Plasticol ink needs to reach 310-320 degrees for a couple of seconds. Unless your shop is that hot you can keep the ink in the screen for quite some time. I would highly reccomend getting some press wipe and clearing out the image area when your not printing if the screen is to be left sitting for number of days. leaving the ink in the screens for long periods of tiem will cause the mesh to get a haze and can be a pain later down the road when burning new jobs.
But in short, YES you can just leave the ink in the screens as long as it is regular plasticol ink.


----------



## swannn32 (Sep 1, 2006)

Also, you can scrape off the blobs of ink and put back in the jar to use again, then clean out the remaining ink with mineral spirits or some sort of screen opener (comes in aerosol can). Either one of these product will take the ink off without harming the emulsion.

You can get screen opener from most screen printing supply companies. Mineral spirits you can get from any hardware/home repair store for paint remover.

From my local supply co. catalog. . .

Screen Opener Aerosol 
Fast acting and easy to use product designed to open dried up areas on
screens, works well on all types of screenprinting inks and leaves no
film. 
16oz can $ 4.22 ea, 
or
$ 2.91 ea. in case of 12


----------



## sajwal (Aug 16, 2006)

The best procedure i use to clean the screens and reuse them is:

1. After the printing is done, Remove all access ink from the screen immediately after the printing is done with the help of ink removing spoon.

2. Wet a cloth with any mineral spirit ..(Cold Thinner) .... and simply wipe the screen with it to make clear

3. Check for any subsided ink on the printed area by watching through the light and remove it with the cloth.

4. Take a dry cloth to wipe the screen again

5. rinse the screen again with mineral spirt till you see the screen is clear now

6. Take a brown paper and rub the paper from both the sides of the screen gently to absorb the excess mineral spirit

7. Keep the screen in some dry place.

Note : when you reuse the screen. Rinse the screen with mineral spirit again before applying the ink...It helps to restore the quality of printing.

*DO NOT USE WATER AT ALL FOR PLASTISOLS.*


----------



## [email protected] (Oct 11, 2006)

If you use mineral spirits you stand the chance of locking the emulsion in the mesh of the screen. After that, it is really hard to reclaim the screen. Get some of the citrus based ink degeradients and screen washes (Franmar has a whole series of soy based products that work well) and stay away from the petroleum distillates which are considered "HOT" solvents. Mineral spirits, on top of all that is not good for your health.
Al L


----------



## swannn32 (Sep 1, 2006)

I have never had a problem with the mineral spirits "locking the emulsion in the mesh". But it is possible I guess. 

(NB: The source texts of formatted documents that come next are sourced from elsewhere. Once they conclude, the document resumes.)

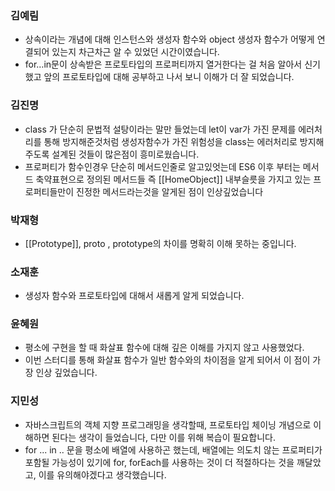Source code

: ### 김예림
- 상속이라는 개념에 대해 인스턴스와 생성자 함수와 object 생성자 함수가 어떻게 연결되어 있는지 차근차근 알 수 있었던 시간이였습니다.
-  for…in문이 상속받은 프로토타입의 프로퍼티까지 열거한다는 걸 처음 알아서 신기했고 앞의 프로토타입에 대해 공부하고 나서 보니 이해가 더 잘 되었습니다.

### 김진명
- class 가 단순히 문법적 설탕이라는 말만 들었는데 let이 var가 가진 문제를 에러처리를 통해 방지해준것처럼 생성자함수가 가진 위험성을 class는 에러처리로 방지해주도록 설계된 것들이 많은점이 흥미로웠습니다.
- 프로퍼티가 함수인경우 단순히 메서드인줄로 알고있엇는데 ES6 이후 부터는 메서드 축약표현으로 정의된 메서드들 즉 [[HomeObject]] 내부슬릇을 가지고 있는 프로퍼티들만이 진정한 메서드라는것을 알게된 점이 인상깊었습니다

### 박재형
- [[Prototype]],   proto  , prototype의 차이를 명확히 이해 못하는 중입니다.

### 소재훈
- 생성자 함수와 프로토타입에 대해서 새롭게 알게 되었습니다.

### 윤혜원
- 평소에 구현을 할 때 화살표 함수에 대해 깊은 이해를 가지지 않고 사용했었다.
- 이번 스터디를 통해 화살표 함수가 일반 함수와의 차이점을 알게 되어서 이 점이 가장 인상 깊었습니다.

### 지민성
- 자바스크립트의 객체 지향 프로그래밍을 생각할때, 프로토타입 체이닝 개념으로 이해하면 된다는 생각이 들었습니다, 다만 이를 위해 복습이 필요합니다.
- for ... in .. 문을 평소에 배열에 사용하곤 했는데, 배열에는 의도치 않는 프로퍼티가 포함될 가능성이 있기에 for, forEach를 사용하는 것이 더 적절하다는 것을 깨달았고, 이를 유의해야겠다고 생각했습니다.
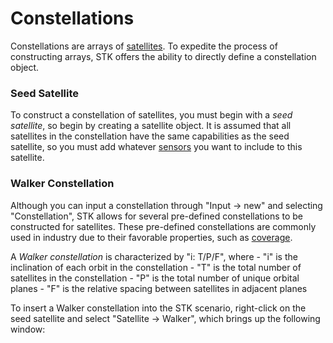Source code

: # Constellations
Constellations are arrays of [satellites](Satellite.md). To expedite the process of constructing arrays, STK offers the ability to directly define a constellation object.

### Seed Satellite
To construct a constellation of satellites, you must begin with a *seed satellite*, so begin by creating a satellite object. It is assumed that all satellites in the constellation have the same capabilities as the seed satellite, so you must add whatever [sensors](sensors.md) you want to include to this satellite.

### Walker Constellation
Although you can input a constellation through "Input -> new" and selecting "Constellation", STK allows for several pre-defined constellations to be constructed for satellites. These pre-defined constellations are commonly used in industry due to their favorable properties, such as [coverage](Coverage.md).

A *Walker constellation* is characterized by "i: T/P/F", where
	- "i" is the inclination of each orbit in the constellation
	- "T" is the total number of satellites in the constellation
	- "P" is the total number of unique orbital planes
	- "F" is the relative spacing between satellites in adjacent planes 

To insert a Walker constellation into the STK scenario, right-click on the seed satellite and select "Satellite -> Walker", which brings up the following window:

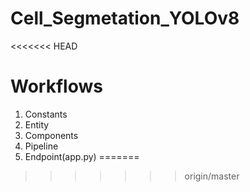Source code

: # Cell_Segmetation_YOLOv8
<<<<<<< HEAD

# Workflows

1. Constants
2. Entity
3. Components
4. Pipeline
5. Endpoint(app.py)
=======
>>>>>>> origin/master
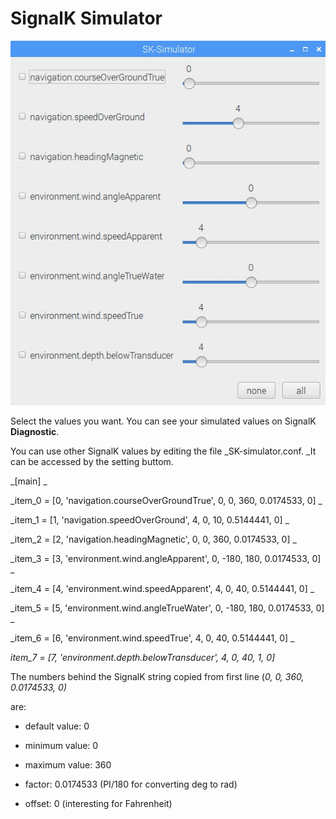# SignalK Simulator

![](/en/SKsimulator.jpg)

Select the values you want. You can see your simulated values on SignalK **Diagnostic**.

You can use other SignalK values by editing the file _SK-simulator.conf. _It can be accessed by the setting buttom.

_\[main\]
_

_item\_0 = \[0, 'navigation.courseOverGroundTrue', 0, 0, 360, 0.0174533, 0\]
_

_item\_1 = \[1, 'navigation.speedOverGround', 4, 0, 10, 0.5144441, 0\]
_

_item\_2 = \[2, 'navigation.headingMagnetic', 0, 0, 360, 0.0174533, 0\]
_

_item\_3 = \[3, 'environment.wind.angleApparent', 0, -180, 180, 0.0174533, 0\]
_

_item\_4 = \[4, 'environment.wind.speedApparent', 4, 0, 40, 0.5144441, 0\]
_

_item\_5 = \[5, 'environment.wind.angleTrueWater', 0, -180, 180, 0.0174533, 0\]
_

_item\_6 = \[6, 'environment.wind.speedTrue', 4, 0, 40, 0.5144441, 0\]
_

_item\_7 = \[7, 'environment.depth.belowTransducer', 4, 0, 40, 1, 0\]_

The numbers behind the SignalK string copied from first line \(_0, 0, 360, 0.0174533, 0\)_

are:

* default value: 0


* minimum value: 0


* maximum value: 360


* factor: 0.0174533                \(PI/180 for converting deg to rad\)


* offset: 0                                \(interesting for Fahrenheit\)




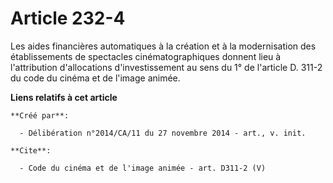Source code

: # Article 232-4

Les aides financières automatiques à la création et à la modernisation des établissements de spectacles cinématographiques
donnent lieu à l'attribution d'allocations d'investissement au sens du 1° de l'article D. 311-2 du code du cinéma et de
l'image animée.

**Liens relatifs à cet article**

	**Créé par**:

	  - Délibération n°2014/CA/11 du 27 novembre 2014 - art., v. init.

	**Cite**:

	  - Code du cinéma et de l'image animée - art. D311-2 (V)
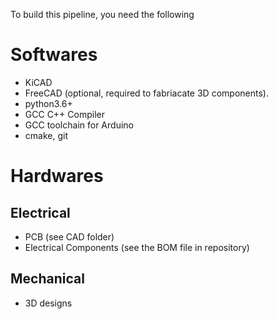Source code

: To build this pipeline, you need the following

# Softwares

- KiCAD
- FreeCAD (optional, required to fabriacate 3D components).
- python3.6+
- GCC C++ Compiler
- GCC toolchain for Arduino
- cmake, git


# Hardwares

## Electrical

- PCB (see CAD folder)
- Electrical Components (see the BOM file in repository)

## Mechanical

- 3D designs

The Franmar products are good products, but mineral spirits is a much less expensive cleaner (unless it reacts with your emulsion, as mentioned above - has never, ever been a problem for me though).

And you just wear gloves and clean your screens outside or with a fan blowing air out a window - to pull the fumes away.


----------



## tommcm1200! (Nov 13, 2006)

Thanks for all the advice everyone!!!! I am now going to give plastisol a go.....wish me luck


----------